-- PROVIDED RECORDS follows --

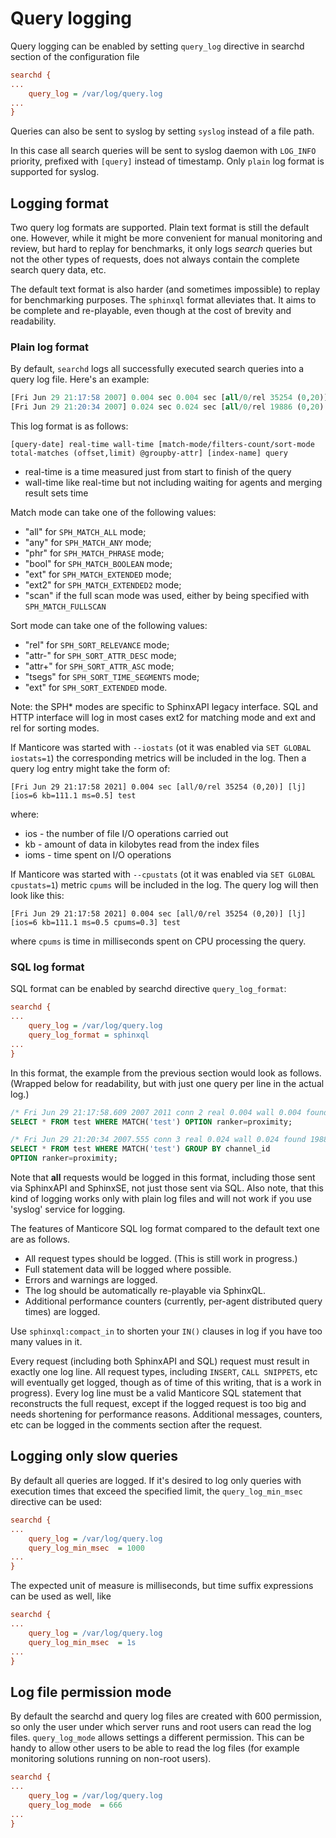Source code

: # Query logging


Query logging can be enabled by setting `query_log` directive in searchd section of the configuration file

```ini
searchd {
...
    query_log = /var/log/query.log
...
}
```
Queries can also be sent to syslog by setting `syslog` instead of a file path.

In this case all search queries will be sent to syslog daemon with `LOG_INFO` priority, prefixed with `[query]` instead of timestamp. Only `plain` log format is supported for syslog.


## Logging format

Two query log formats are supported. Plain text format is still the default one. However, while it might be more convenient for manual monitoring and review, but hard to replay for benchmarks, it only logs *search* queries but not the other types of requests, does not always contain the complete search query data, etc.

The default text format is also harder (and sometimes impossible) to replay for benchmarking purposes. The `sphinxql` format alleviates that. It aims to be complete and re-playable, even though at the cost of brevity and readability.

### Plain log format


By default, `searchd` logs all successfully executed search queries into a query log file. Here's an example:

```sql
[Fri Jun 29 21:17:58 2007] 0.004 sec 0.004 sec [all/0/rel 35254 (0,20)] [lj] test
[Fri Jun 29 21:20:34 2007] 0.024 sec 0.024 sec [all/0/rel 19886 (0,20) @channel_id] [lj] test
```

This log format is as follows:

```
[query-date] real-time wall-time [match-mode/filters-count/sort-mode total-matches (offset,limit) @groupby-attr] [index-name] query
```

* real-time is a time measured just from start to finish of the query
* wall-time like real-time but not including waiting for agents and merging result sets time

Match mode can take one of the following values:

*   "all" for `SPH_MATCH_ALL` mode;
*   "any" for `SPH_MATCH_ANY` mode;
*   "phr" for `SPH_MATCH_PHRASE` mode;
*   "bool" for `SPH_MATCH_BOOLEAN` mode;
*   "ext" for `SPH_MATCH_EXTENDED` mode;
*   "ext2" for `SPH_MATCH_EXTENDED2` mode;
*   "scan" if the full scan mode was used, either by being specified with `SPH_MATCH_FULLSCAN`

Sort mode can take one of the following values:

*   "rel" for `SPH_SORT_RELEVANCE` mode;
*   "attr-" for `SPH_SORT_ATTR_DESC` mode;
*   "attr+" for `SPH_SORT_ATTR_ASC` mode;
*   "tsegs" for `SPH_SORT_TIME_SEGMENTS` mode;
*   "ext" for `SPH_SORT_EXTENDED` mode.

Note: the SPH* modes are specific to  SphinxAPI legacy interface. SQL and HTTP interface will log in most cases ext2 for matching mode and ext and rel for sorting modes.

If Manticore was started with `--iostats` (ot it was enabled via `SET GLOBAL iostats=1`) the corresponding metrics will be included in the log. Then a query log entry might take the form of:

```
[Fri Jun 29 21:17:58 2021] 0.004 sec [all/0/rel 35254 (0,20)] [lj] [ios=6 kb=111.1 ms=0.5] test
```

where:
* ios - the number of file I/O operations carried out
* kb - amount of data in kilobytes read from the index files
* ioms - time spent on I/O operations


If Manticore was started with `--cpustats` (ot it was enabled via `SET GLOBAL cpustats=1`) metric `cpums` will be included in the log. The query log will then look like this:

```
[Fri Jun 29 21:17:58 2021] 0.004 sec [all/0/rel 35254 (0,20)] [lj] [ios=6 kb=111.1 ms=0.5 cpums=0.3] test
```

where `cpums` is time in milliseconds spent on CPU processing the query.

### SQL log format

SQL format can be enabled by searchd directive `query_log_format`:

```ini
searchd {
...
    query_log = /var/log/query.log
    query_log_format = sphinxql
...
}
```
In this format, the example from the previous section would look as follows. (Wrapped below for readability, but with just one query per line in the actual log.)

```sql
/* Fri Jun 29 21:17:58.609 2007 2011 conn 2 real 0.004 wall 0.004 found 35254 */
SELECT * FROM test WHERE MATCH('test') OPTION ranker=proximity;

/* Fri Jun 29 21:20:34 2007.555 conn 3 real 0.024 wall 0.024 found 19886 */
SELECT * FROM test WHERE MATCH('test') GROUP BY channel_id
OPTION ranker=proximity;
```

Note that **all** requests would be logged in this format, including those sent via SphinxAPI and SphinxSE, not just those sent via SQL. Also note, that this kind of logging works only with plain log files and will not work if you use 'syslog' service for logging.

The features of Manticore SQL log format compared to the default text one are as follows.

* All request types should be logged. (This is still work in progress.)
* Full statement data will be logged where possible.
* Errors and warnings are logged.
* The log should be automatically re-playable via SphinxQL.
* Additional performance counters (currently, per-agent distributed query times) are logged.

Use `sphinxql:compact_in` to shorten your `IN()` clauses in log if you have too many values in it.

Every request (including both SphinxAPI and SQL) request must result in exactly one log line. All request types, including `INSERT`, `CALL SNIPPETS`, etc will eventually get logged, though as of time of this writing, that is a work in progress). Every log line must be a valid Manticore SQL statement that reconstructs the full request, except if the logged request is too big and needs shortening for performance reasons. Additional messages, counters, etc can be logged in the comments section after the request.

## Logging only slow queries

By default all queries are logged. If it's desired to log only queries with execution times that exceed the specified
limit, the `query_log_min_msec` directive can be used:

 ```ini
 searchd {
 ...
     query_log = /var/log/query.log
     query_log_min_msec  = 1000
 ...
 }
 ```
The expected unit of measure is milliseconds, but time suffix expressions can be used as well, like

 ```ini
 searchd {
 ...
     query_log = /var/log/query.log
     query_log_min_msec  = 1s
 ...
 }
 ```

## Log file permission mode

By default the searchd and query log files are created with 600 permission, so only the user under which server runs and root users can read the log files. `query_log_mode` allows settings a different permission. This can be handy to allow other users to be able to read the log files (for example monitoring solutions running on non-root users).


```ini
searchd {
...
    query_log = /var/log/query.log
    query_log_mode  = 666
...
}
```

-- PROVIDED RECORDS concluded --

### WHAT YOU HAVE TO DO
I'd like the entries above repeated exactly, but without any of their pictures.

### SOLUTION TO THIS PROBLEM
Source code

: # Query logging


Query logging can be enabled by setting `query_log` directive in searchd section of the configuration file

```ini
searchd {
...
    query_log = /var/log/query.log
...
}
```
Queries can also be sent to syslog by setting `syslog` instead of a file path.

In this case all search queries will be sent to syslog daemon with `LOG_INFO` priority, prefixed with `[query]` instead of timestamp. Only `plain` log format is supported for syslog.


## Logging format

Two query log formats are supported. Plain text format is still the default one. However, while it might be more convenient for manual monitoring and review, but hard to replay for benchmarks, it only logs *search* queries but not the other types of requests, does not always contain the complete search query data, etc.

The default text format is also harder (and sometimes impossible) to replay for benchmarking purposes. The `sphinxql` format alleviates that. It aims to be complete and re-playable, even though at the cost of brevity and readability.

### Plain log format


By default, `searchd` logs all successfully executed search queries into a query log file. Here's an example:

```sql
[Fri Jun 29 21:17:58 2007] 0.004 sec 0.004 sec [all/0/rel 35254 (0,20)] [lj] test
[Fri Jun 29 21:20:34 2007] 0.024 sec 0.024 sec [all/0/rel 19886 (0,20) @channel_id] [lj] test
```

This log format is as follows:

```
[query-date] real-time wall-time [match-mode/filters-count/sort-mode total-matches (offset,limit) @groupby-attr] [index-name] query
```

* real-time is a time measured just from start to finish of the query
* wall-time like real-time but not including waiting for agents and merging result sets time

Match mode can take one of the following values:

*   "all" for `SPH_MATCH_ALL` mode;
*   "any" for `SPH_MATCH_ANY` mode;
*   "phr" for `SPH_MATCH_PHRASE` mode;
*   "bool" for `SPH_MATCH_BOOLEAN` mode;
*   "ext" for `SPH_MATCH_EXTENDED` mode;
*   "ext2" for `SPH_MATCH_EXTENDED2` mode;
*   "scan" if the full scan mode was used, either by being specified with `SPH_MATCH_FULLSCAN`

Sort mode can take one of the following values:

*   "rel" for `SPH_SORT_RELEVANCE` mode;
*   "attr-" for `SPH_SORT_ATTR_DESC` mode;
*   "attr+" for `SPH_SORT_ATTR_ASC` mode;
*   "tsegs" for `SPH_SORT_TIME_SEGMENTS` mode;
*   "ext" for `SPH_SORT_EXTENDED` mode.

Note: the SPH* modes are specific to  SphinxAPI legacy interface. SQL and HTTP interface will log in most cases ext2 for matching mode and ext and rel for sorting modes.

If Manticore was started with `--iostats` (ot it was enabled via `SET GLOBAL iostats=1`) the corresponding metrics will be included in the log. Then a query log entry might take the form of:

```
[Fri Jun 29 21:17:58 2021] 0.004 sec [all/0/rel 35254 (0,20)] [lj] [ios=6 kb=111.1 ms=0.5] test
```

where:
* ios - the number of file I/O operations carried out
* kb - amount of data in kilobytes read from the index files
* ioms - time spent on I/O operations


If Manticore was started with `--cpustats` (ot it was enabled via `SET GLOBAL cpustats=1`) metric `cpums` will be included in the log. The query log will then look like this:

```
[Fri Jun 29 21:17:58 2021] 0.004 sec [all/0/rel 35254 (0,20)] [lj] [ios=6 kb=111.1 ms=0.5 cpums=0.3] test
```

where `cpums` is time in milliseconds spent on CPU processing the query.

### SQL log format

SQL format can be enabled by searchd directive `query_log_format`:

```ini
searchd {
...
    query_log = /var/log/query.log
    query_log_format = sphinxql
...
}
```
In this format, the example from the previous section would look as follows. (Wrapped below for readability, but with just one query per line in the actual log.)

```sql
/* Fri Jun 29 21:17:58.609 2007 2011 conn 2 real 0.004 wall 0.004 found 35254 */
SELECT * FROM test WHERE MATCH('test') OPTION ranker=proximity;

/* Fri Jun 29 21:20:34 2007.555 conn 3 real 0.024 wall 0.024 found 19886 */
SELECT * FROM test WHERE MATCH('test') GROUP BY channel_id
OPTION ranker=proximity;
```

Note that **all** requests would be logged in this format, including those sent via SphinxAPI and SphinxSE, not just those sent via SQL. Also note, that this kind of logging works only with plain log files and will not work if you use 'syslog' service for logging.

The features of Manticore SQL log format compared to the default text one are as follows.

* All request types should be logged. (This is still work in progress.)
* Full statement data will be logged where possible.
* Errors and warnings are logged.
* The log should be automatically re-playable via SphinxQL.
* Additional performance counters (currently, per-agent distributed query times) are logged.

Use `sphinxql:compact_in` to shorten your `IN()` clauses in log if you have too many values in it.

Every request (including both SphinxAPI and SQL) request must result in exactly one log line. All request types, including `INSERT`, `CALL SNIPPETS`, etc will eventually get logged, though as of time of this writing, that is a work in progress). Every log line must be a valid Manticore SQL statement that reconstructs the full request, except if the logged request is too big and needs shortening for performance reasons. Additional messages, counters, etc can be logged in the comments section after the request.

## Logging only slow queries

By default all queries are logged. If it's desired to log only queries with execution times that exceed the specified
limit, the `query_log_min_msec` directive can be used:

 ```ini
 searchd {
 ...
     query_log = /var/log/query.log
     query_log_min_msec  = 1000
 ...
 }
 ```
The expected unit of measure is milliseconds, but time suffix expressions can be used as well, like

 ```ini
 searchd {
 ...
     query_log = /var/log/query.log
     query_log_min_msec  = 1s
 ...
 }
 ```

## Log file permission mode

By default the searchd and query log files are created with 600 permission, so only the user under which server runs and root users can read the log files. `query_log_mode` allows settings a different permission. This can be handy to allow other users to be able to read the log files (for example monitoring solutions running on non-root users).


```ini
searchd {
...
    query_log = /var/log/query.log
    query_log_mode  = 666
...
}
```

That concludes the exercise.